**Record excerpts**
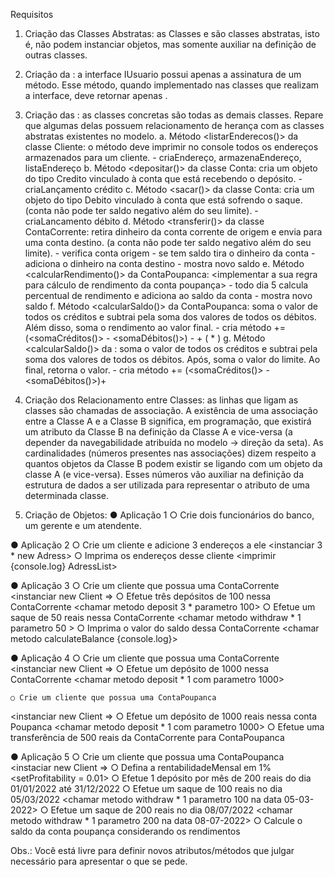 Requisitos
1. Criação das Classes Abstratas: as Classes <Classe Abstrata Conta> e <Classe Abstrata Pessoa> são classes abstratas, isto é,
não podem instanciar objetos, mas somente auxiliar na definição de outras classes.

2. Criação da <interface IUsuario>: a interface IUsuario possui apenas a assinatura de um
método. Esse método, quando implementado nas classes que realizam a interface, deve
retornar apenas <retunr true>.

3. Criação das <Classes Concretas>: as classes concretas são todas as demais classes. Repare
que algumas delas possuem relacionamento de herança com as classes abstratas existentes
no modelo.
    a. Método <listarEnderecos()> da classe Cliente: o método deve imprimir no console
    todos os endereços armazenados para um cliente.
        - criaEndereço, armazenaEndereço, listaEndereço
    b. Método <depositar()> da classe Conta: cria um objeto do tipo Credito vinculado à
    conta que está recebendo o depósito.
        - criaLançamento crédito
    c. Método <sacar()> da classe Conta: cria um objeto do tipo Debito vinculado à conta
    que está sofrendo o saque. (conta não pode ter saldo negativo além do seu limite).
        - criaLancamento débito
    d. Método <transferir()> da classe ContaCorrente: retira dinheiro da conta corrente de
    origem e envia para uma conta destino. (a conta não pode ter saldo negativo além
    do seu limite).
        - verifica conta origem
        - se tem saldo tira o dinheiro da conta
        - adiciona o dinheiro na conta destino
        - mostra novo saldo
    e. Método <calcularRendimento()> da ContaPoupanca: 
    <implementar a sua regra para cálculo de rendimento da conta poupança>
        - todo dia 5 calcula percentual de rendimento e adiciona ao saldo da conta
        - mostra novo saldo
    f. Método <calcularSaldo()> da ContaPoupanca: soma o valor de todos os créditos e
    subtrai pela soma dos valores de todos os débitos. Além disso, soma o rendimento
    ao valor final.
        - cria método <saldo> += (<somaCréditos()> - <somaDébitos()>) 
        - <saldoParcial> + (<saldoParcial> * <percentualRendimento>)
    g. Método <calcularSaldo()> da <ContaCorrente>: soma o valor de todos os créditos e
    subtrai pela soma dos valores de todos os débitos. Após, soma o valor do limite. Ao
    final, retorna o valor.
        - cria método <saldo> += (<somaCréditos()> - <somaDébitos()>)+<limite>
4. Criação dos Relacionamento entre Classes: as linhas que ligam as classes são chamadas de associação. 
A existência de uma associação entre a Classe A e a Classe B significa, em programação, que existirá um 
atributo da Classe B na definição da Classe A e vice-versa (a depender da navegabilidade atribuída no 
modelo → direção da seta). 
As cardinalidades (números presentes nas associações) dizem respeito a quantos objetos da Classe B podem
existir se ligando com um objeto da classe A (e vice-versa).
Esses números vão auxiliar na definição da estrutura de dados a ser utilizada para representar o atributo de uma determinada classe.

5. Criação de Objetos:
● Aplicação 1
    ○ Crie dois funcionários do banco, um gerente e um atendente.
<instanciar new Employee>

● Aplicação 2
    ○ Crie um cliente e adicione 3 endereços a ele
<instanciar 3 * new Adress>
    ○ Imprima os endereços desse cliente
<imprimir {console.log} AdressList>

● Aplicação 3
    ○ Crie um cliente que possua uma ContaCorrente
<instanciar new Client => <new CheckingAccount>
    ○ Efetue três depósitos de 100 nessa ContaCorrente
<chamar metodo deposit 3 * parametro 100>
    ○ Efetue um saque de 50 reais nessa ContaCorrente
<chamar metodo withdraw * 1 parametro 50 >
    ○ Imprima o valor do saldo dessa ContaCorrente
<chamar metodo calculateBalance {console.log}>

● Aplicação 4
    ○ Crie um cliente que possua uma ContaCorrente
<instanciar new Client => <new CheckingAccount>
    ○ Efetue um depósito de 1000 nessa ContaCorrente
<chamar metodo deposit * 1 com parametro 1000>

    ○ Crie um cliente que possua uma ContaPoupanca
<instanciar new Client => <new SavingsAccount> 
    ○ Efetue um depósito de 1000 reais nessa conta Poupanca
<chamar metodo deposit * 1 com parametro 1000></chamar>
    ○ Efetue uma transferência de 500 reais da ContaCorrente para ContaPoupanca
<chamar metodo transfer sai da CheckingAccount vai para SavingsAccount>

● Aplicação 5
    ○ Crie um cliente que possua uma ContaPoupanca
<instaciar new Client => <new SavingsAccount>
    ○ Defina a rentabilidadeMensal em 1%
<setProfitability = 0.01>
    ○ Efetue 1 depósito por mês de 200 reais do dia 01/01/2022 até 31/12/2022
<criar metodo depositoMensal = 200 por um determinado periodo>
    ○ Efetue um saque de 100 reais no dia 05/03/2022
<chamar metodo withdraw * 1 parametro 100 na data 05-03-2022>
    ○ Efetue um saque de 200 reais no dia 08/07/2022
<chamar metodo withdraw * 1 parametro 200 na data 08-07-2022>
    ○ Calcule o saldo da conta poupança considerando os rendimentos
<chamar metodo calculateBalance> <somar os rendimentos acumulados>

Obs.: Você está livre para definir novos atributos/métodos que julgar necessário para apresentar o
que se pede.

**Instructions to follow**
Everything in the records above should be retyped exactly except the pictures.

**Output below**
 Requisitos
1. Criação das Classes Abstratas: as Classes <Classe Abstrata Conta> e <Classe Abstrata Pessoa> são classes abstratas, isto é,
não podem instanciar objetos, mas somente auxiliar na definição de outras classes.

2. Criação da <interface IUsuario>: a interface IUsuario possui apenas a assinatura de um
método. Esse método, quando implementado nas classes que realizam a interface, deve
retornar apenas <retunr true>.

3. Criação das <Classes Concretas>: as classes concretas são todas as demais classes. Repare
que algumas delas possuem relacionamento de herança com as classes abstratas existentes
no modelo.
    a. Método <listarEnderecos()> da classe Cliente: o método deve imprimir no console
    todos os endereços armazenados para um cliente.
        - criaEndereço, armazenaEndereço, listaEndereço
    b. Método <depositar()> da classe Conta: cria um objeto do tipo Credito vinculado à
    conta que está recebendo o depósito.
        - criaLançamento crédito
    c. Método <sacar()> da classe Conta: cria um objeto do tipo Debito vinculado à conta
    que está sofrendo o saque. (conta não pode ter saldo negativo além do seu limite).
        - criaLancamento débito
    d. Método <transferir()> da classe ContaCorrente: retira dinheiro da conta corrente de
    origem e envia para uma conta destino. (a conta não pode ter saldo negativo além
    do seu limite).
        - verifica conta origem
        - se tem saldo tira o dinheiro da conta
        - adiciona o dinheiro na conta destino
        - mostra novo saldo
    e. Método <calcularRendimento()> da ContaPoupanca: 
    <implementar a sua regra para cálculo de rendimento da conta poupança>
        - todo dia 5 calcula percentual de rendimento e adiciona ao saldo da conta
        - mostra novo saldo
    f. Método <calcularSaldo()> da ContaPoupanca: soma o valor de todos os créditos e
    subtrai pela soma dos valores de todos os débitos. Além disso, soma o rendimento
    ao valor final.
        - cria método <saldo> += (<somaCréditos()> - <somaDébitos()>) 
        - <saldoParcial> + (<saldoParcial> * <percentualRendimento>)
    g. Método <calcularSaldo()> da <ContaCorrente>: soma o valor de todos os créditos e
    subtrai pela soma dos valores de todos os débitos. Após, soma o valor do limite. Ao
    final, retorna o valor.
        - cria método <saldo> += (<somaCréditos()> - <somaDébitos()>)+<limite>
4. Criação dos Relacionamento entre Classes: as linhas que ligam as classes são chamadas de associação. 
A existência de uma associação entre a Classe A e a Classe B significa, em programação, que existirá um 
atributo da Classe B na definição da Classe A e vice-versa (a depender da navegabilidade atribuída no 
modelo → direção da seta). 
As cardinalidades (números presentes nas associações) dizem respeito a quantos objetos da Classe B podem
existir se ligando com um objeto da classe A (e vice-versa).
Esses números vão auxiliar na definição da estrutura de dados a ser utilizada para representar o atributo de uma determinada classe.

5. Criação de Objetos:
● Aplicação 1
    ○ Crie dois funcionários do banco, um gerente e um atendente.
<instanciar new Employee>

● Aplicação 2
    ○ Crie um cliente e adicione 3 endereços a ele
<instanciar 3 * new Adress>
    ○ Imprima os endereços desse cliente
<imprimir {console.log} AdressList>

● Aplicação 3
    ○ Crie um cliente que possua uma ContaCorrente
<instanciar new Client => <new CheckingAccount>
    ○ Efetue três depósitos de 100 nessa ContaCorrente
<chamar metodo deposit 3 * parametro 100>
    ○ Efetue um saque de 50 reais nessa ContaCorrente
<chamar metodo withdraw * 1 parametro 50 >
    ○ Imprima o valor do saldo dessa ContaCorrente
<chamar metodo calculateBalance {console.log}>

● Aplicação 4
    ○ Crie um cliente que possua uma ContaCorrente
<instanciar new Client => <new CheckingAccount>
    ○ Efetue um depósito de 1000 nessa ContaCorrente
<chamar metodo deposit * 1 com parametro 1000>

    ○ Crie um cliente que possua uma ContaPoupanca
<instanciar new Client => <new SavingsAccount> 
    ○ Efetue um depósito de 1000 reais nessa conta Poupanca
<chamar metodo deposit * 1 com parametro 1000></chamar>
    ○ Efetue uma transferência de 500 reais da ContaCorrente para ContaPoupanca
<chamar metodo transfer sai da CheckingAccount vai para SavingsAccount>

● Aplicação 5
    ○ Crie um cliente que possua uma ContaPoupanca
<instaciar new Client => <new SavingsAccount>
    ○ Defina a rentabilidadeMensal em 1%
<setProfitability = 0.01>
    ○ Efetue 1 depósito por mês de 200 reais do dia 01/01/2022 até 31/12/2022
<criar metodo depositoMensal = 200 por um determinado periodo>
    ○ Efetue um saque de 100 reais no dia 05/03/2022
<chamar metodo withdraw * 1 parametro 100 na data 05-03-2022>
    ○ Efetue um saque de 200 reais no dia 08/07/2022
<chamar metodo withdraw * 1 parametro 200 na data 08-07-2022>
    ○ Calcule o saldo da conta poupança considerando os rendimentos
<chamar metodo calculateBalance> <somar os rendimentos acumulados>

Obs.: Você está livre para definir novos atributos/métodos que julgar necessário para apresentar o
que se pede.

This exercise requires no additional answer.